An End to End Machine Learning Project (Part 1)
The DS Job Hunt Project
Part of a series solving The Data Science Job Hunt
Typically, when I develop a machine learning project for a company I try to follow a standard process. The process is not just to ensure that I am delivering a quality product, but it also forces some effective communication with my team and stakeholders. The textbooks and instructors always harp on these methods (CRISP-DM or others) and it is easy to dismiss or believe the answers on the “template” are obvious, but in the real world I have caught many BIG directional issues by slowing down in the very beginning and setting up a proper process. I have also been burned by skipping this template with urgent yet misguided requests from high level stakeholders.
The process I follow is:
1. Clarify the problem and constraints.
2. Establish Metrics for Success
3. Understand the Data Sources
4. Explore the Data
5. Preprocess the Data
6. Feature Engineering
7. Model Selection
8. Model Training
9. Model Deployment
10. Model Monitoring and Maintenance
Clarify the Problem and Constraints
This is the most important step in the process. It is crucial to understand the problem you are trying to solve and the constraints you are working within. This is the step where you will ask questions like:
- What is the business problem we are trying to solve?
- What is the value to the business of solving this problem?
- How will the rest of the business use the output of this project?
- What are the constraints we are working within? “We can only use data that is publicly available”, “We need to be able to explain the model to the regulators”, or “We need to be able to update the model every month.”
- What are the risks of a bad output?
- Are there any ethical considerations?
This is also the step in the processes that benefits from a Data Scientist with plenty of real world experience and confidence inside an organization.

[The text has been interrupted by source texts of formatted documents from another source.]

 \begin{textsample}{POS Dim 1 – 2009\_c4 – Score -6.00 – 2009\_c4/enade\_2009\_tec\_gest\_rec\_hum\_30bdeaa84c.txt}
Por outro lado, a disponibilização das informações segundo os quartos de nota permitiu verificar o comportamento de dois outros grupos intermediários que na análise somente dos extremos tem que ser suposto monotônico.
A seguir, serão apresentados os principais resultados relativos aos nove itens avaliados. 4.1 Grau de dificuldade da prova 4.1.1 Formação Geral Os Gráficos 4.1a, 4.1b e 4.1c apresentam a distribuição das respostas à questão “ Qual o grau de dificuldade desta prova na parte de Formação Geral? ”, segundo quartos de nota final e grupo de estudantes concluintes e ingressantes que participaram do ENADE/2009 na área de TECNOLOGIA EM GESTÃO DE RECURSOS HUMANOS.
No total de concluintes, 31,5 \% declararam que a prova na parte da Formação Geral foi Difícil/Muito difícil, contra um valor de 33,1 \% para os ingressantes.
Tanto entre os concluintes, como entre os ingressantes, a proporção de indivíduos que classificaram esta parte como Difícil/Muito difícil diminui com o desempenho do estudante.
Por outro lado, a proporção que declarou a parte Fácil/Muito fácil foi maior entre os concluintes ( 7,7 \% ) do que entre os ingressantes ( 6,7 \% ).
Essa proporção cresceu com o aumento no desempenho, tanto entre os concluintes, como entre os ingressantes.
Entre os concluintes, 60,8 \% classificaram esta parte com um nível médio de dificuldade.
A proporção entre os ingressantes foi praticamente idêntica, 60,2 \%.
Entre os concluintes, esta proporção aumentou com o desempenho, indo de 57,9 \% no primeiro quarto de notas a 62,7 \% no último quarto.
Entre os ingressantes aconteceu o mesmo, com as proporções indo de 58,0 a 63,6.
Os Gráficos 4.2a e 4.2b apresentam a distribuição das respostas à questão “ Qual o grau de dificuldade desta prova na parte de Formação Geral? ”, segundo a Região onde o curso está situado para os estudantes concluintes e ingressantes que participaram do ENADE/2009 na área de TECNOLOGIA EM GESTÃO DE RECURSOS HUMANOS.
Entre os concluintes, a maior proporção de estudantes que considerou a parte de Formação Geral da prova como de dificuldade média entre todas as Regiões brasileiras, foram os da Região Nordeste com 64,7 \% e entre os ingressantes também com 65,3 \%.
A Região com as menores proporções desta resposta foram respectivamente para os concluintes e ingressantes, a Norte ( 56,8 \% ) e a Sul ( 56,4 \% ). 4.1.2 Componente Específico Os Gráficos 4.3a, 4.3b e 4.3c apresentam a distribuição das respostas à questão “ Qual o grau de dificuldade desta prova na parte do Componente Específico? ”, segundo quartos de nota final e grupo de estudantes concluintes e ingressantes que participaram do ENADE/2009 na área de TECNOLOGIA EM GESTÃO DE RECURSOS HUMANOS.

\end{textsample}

Here are two real examples of projects I was a part of where this step was crucial:
“Can you build a model to predict the number of customers that will churn next month?”
This seemed like a fairly straightforward request, but after building a “Biz Problem” presentation we found out that the business had many interpretations of what “churn” meant. Some though it meant a customer that has cancelled their subscription, others thought it meant a customer that has not logged in for a month. This was a crucial distinction that needed to be clarified before we could proceed. Given the nature of modern corporate America, this actually turned into a ugly political issue that needed to be resolved by the CEO and took weeks to solve. It also means that we saved weeks of work by not starting on the wrong project.
“Build a clustering model to segment our customers.”
This was a major failure on my part. The request came from a high-level stakeholder that claimed to be very familiar with machine learning but also was very unavailable for questions and preferred to keep a strict political hierarchy (My direct manager also believed the request as I did). I should have asked more questions about the business problem and the constraints and forced a presentation to get started. It turned out that the stakeholder was not familiar with machine learning and was actually looking for a way to filter the customers based on their purchase history. This was a simple SQL query that could have been done in a few minutes and built into a dashboard in a day. Instead, I spent weeks collecting data and building a clustering model that wasn’t needed at the time. We did end up using the model later, but it was a rush job that could have been avoided with a nice presentation of “Problem & Constraints” before moving forward.
For The Data Science Job Hunt:
- Business Problem: Help me find a job.
- Value to the Business: I will be able to find patterns in the search process that signal success to find a _better_ job faster.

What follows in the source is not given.